When bullies cross the line through criminal assault or by attacking their targets in legally protected areas, such as discrimination against age, race or sex or in the exercise of protected rights such as safety, they hand ammunition to their targets.

That’s what happened in Raess v. Doescher when an employee sued a doctor at an Indianapolis hospital for assault and intentional infliction of emotional distress after the doctor aggressively approached the employee with fists clenched, screaming and cursing. The employee won $325,000 when the trial court refused to instruct the jury that there is no “workplace bullying,” and the jury decided that while there was no current law, there should be.

In Hahn v. Davidson, a Dallas jury awarded a nurse $348,889 against the physician who bullied her – along with a $1.08 million verdict against the physician and his medical practice for sexual harassment, intentional infliction of emotional distress and retaliation.

At trial, Nurse Hahn described a hostile, threatening work environment and told the jury how she’d sought help from her organization by filing a complaint with the practice’s human resources manager. After that, the physician called her into his office after business hours to prove he hadn’t screamed by demonstrating to her and an office manager what screaming was.

When Hahn protested to the Equal Employment Opportunity Commission, the practice fired her.

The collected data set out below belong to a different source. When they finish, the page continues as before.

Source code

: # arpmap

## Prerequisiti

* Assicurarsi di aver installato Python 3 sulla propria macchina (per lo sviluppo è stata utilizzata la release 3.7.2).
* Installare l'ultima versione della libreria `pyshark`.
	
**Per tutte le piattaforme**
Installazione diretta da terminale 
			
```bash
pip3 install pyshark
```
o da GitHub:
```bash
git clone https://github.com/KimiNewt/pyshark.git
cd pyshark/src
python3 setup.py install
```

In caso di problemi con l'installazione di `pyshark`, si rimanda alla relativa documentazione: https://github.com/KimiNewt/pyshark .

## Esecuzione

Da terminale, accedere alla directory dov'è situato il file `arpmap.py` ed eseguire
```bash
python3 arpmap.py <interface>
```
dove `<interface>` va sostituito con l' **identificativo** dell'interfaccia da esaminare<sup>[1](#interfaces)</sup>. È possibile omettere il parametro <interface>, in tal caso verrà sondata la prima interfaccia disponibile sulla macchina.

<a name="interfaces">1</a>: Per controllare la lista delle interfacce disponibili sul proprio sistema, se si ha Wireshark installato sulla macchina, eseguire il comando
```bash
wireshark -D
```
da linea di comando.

Left with no workplace recourse, the nurse filed a lawsuit alleging assault, intentional infliction of emotional distress and retaliation. Hours before the jury announced its verdict, the clinic settled with Hahn, paying her $440,000.

If you work with a bully, find the bully’s Achilles’ heel and use it. In his arrogance, does he slam you without worrying who watches? If so, record him and make a list of those who witness his verbal attacks, even as you keep your cool.

As a side benefit, your bully can’t smile smugly if you turn yourself into Teflon and give him the sense that the punches he wants to land go nowhere. By rattling his cage, you increase the chance he’ll react and make mistakes, potentially big enough to catch the attention of the managers above you.

Bullying is about power. If a bully targets you, take back your power.